Other than that, the discretionary power to choose one’s own proceedings also helps in resolving the disputes more efficiently as the proceedings vary from case to case and change as per the comfort of the parties involved. The appointment of the conciliator also gives the parties the chance to appoint someone based on their knowledge in the field, availability, etc which may help in the proceedings.

Lastly, the confidentiality in conciliation proceedings is more than that of arbitral or judicial proceedings. According to section 70 of the Arbitration and Conciliation Act, 1996, any information disclosed to the conciliator during the proceedings by either or both of the parties shall be kept confidential and cannot be used against either of the parties in any future proceedings.[13] In fact, if one party discloses any fact to the conciliator, then the conciliator is bound to keep such fact confidential even from the other party if the concerning party wishes as such.

Meanwhile, sections 80 and 81 of the Arbitration and Conciliation Act, limit the usage of any information or fact disclosed during the conciliation proceedings to be used as evidence in any further (related or unrelated to the dispute) arbitral or judicial proceedings.[14] This also includes the conciliator being presented as a witness.

Such maintenance of confidentiality facilitates a trusting environment for the parties involved, giving them an equal platform to conciliate and settle the issue without worrying to be incriminated in any future proceedings.

Conclusion

While the world is advancing faster than ever before, the need for faster resolution of conflict arouses just as urgently. And with the dependency of the economy of the nation on such industrial disputes, it becomes necessary to resolve them as soon as possible. In such a scenario, alternate dispute resolutions help a lot in resolving these issues quickly without judicial intervention. It also ensures that the rights of the parties are not infringed while also irradicating any chances of unfair favourability; thus, giving both the parties an equal stand and an equal chance to achieve their interests through a settlement as fair partners.

Citations

[1] Labour Commissioner, 2018, Conciliation Proceedings, Available at: https://labour.delhi.gov.in/content/conciliation-proceedings [Accessed 21 February 2022].

[2] Arbitration and Conciliation Act, 1996, Sec 67 (1), Acts of Parliament, 1996 (India).

[3] Arbitration and Conciliation Act, 1996, Sec 61, Acts of Parliament, 1996 (India).

[4] Arbitration and Conciliation Act, 1996, Sec 62 (1), Acts of Parliament, 1996 (India).

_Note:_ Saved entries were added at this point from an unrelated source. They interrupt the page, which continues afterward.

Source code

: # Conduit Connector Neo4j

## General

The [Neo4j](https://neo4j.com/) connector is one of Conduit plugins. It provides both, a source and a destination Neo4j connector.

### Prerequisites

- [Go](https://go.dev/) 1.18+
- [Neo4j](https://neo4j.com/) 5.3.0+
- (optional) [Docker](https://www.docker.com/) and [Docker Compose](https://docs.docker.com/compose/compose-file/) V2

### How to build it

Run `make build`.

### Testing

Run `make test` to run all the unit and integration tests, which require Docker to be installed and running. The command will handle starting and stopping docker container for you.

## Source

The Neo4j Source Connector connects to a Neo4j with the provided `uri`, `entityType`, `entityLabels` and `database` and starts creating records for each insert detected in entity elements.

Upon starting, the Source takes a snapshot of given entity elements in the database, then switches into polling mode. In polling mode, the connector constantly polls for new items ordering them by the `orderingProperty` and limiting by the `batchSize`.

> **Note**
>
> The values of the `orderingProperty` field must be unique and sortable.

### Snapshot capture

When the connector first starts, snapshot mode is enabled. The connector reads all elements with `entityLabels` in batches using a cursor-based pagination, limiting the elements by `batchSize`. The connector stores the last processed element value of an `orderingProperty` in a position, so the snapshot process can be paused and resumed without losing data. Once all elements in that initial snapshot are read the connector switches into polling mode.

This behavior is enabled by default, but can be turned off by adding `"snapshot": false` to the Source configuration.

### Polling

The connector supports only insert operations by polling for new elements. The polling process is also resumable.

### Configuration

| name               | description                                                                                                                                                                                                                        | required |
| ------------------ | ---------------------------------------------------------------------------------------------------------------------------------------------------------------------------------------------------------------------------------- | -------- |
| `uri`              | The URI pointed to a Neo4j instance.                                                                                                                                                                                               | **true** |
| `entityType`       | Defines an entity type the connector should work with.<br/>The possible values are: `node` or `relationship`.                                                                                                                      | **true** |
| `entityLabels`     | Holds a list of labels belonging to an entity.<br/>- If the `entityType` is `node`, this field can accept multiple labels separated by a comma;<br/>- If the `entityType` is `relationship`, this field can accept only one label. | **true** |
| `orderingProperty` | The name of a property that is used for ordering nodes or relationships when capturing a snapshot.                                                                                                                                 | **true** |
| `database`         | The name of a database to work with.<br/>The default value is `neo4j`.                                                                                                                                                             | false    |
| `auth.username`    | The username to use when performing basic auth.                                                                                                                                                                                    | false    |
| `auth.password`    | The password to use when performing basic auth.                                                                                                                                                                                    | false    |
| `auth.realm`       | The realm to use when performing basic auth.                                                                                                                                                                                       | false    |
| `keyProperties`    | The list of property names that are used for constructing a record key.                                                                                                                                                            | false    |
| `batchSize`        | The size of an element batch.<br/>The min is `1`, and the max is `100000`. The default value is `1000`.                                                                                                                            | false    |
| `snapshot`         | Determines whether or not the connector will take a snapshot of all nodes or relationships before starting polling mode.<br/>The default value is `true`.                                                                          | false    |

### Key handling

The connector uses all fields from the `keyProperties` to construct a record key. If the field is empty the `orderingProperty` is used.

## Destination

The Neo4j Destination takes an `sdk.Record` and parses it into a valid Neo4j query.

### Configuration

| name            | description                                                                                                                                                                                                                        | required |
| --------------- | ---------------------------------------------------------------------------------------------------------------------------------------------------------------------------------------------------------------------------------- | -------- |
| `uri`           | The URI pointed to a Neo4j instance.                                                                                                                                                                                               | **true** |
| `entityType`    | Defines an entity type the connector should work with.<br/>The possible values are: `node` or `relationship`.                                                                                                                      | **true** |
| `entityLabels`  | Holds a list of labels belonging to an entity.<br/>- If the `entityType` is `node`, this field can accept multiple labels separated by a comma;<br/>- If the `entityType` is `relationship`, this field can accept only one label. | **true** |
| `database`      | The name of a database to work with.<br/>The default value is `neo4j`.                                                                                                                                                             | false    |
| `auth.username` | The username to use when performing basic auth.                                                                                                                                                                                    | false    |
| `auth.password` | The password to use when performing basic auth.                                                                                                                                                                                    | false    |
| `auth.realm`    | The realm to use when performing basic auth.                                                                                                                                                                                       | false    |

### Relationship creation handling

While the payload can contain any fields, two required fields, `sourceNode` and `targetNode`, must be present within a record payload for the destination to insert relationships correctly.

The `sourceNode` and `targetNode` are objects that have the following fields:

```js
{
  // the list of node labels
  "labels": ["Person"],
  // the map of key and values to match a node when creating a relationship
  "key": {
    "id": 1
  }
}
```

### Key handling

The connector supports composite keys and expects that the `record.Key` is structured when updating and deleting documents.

[5] Arbitration and Conciliation Act, 1996, Sec 77, Acts of Parliament, 1996 (India).

[6] Arbitration and Conciliation Act, 1996, Sec 63, Acts of Parliament, 1996 (India).

[7] Arbitration and Conciliation Act, 1996, Sec 65, Acts of Parliament, 1996 (India).

[8] Arbitration and Conciliation Act, 1996, Sec 67, Acts of Parliament, 1996 (India).

[9] Arbitration and Conciliation Act, 1996, Sec 69 (1), Acts of Parliament, 1996 (India).

[10] Arbitration and Conciliation Act, 1996, Sec 68, Acts of Parliament, 1996 (India).

[11] Arbitration and Conciliation Act, 1996, Sec 73, Acts of Parliament, 1996 (India).

[12] Arbitration and Conciliation Act, 1996, Sec 76 (1), Acts of Parliament, 1996 (India).

[13] Arbitration and Conciliation Act, 1996, Sec 70, Acts of Parliament, 1996 (India).

[14] Arbitration and Conciliation Act, 1996, Sec 80 & 81, Acts of Parliament, 1996 (India).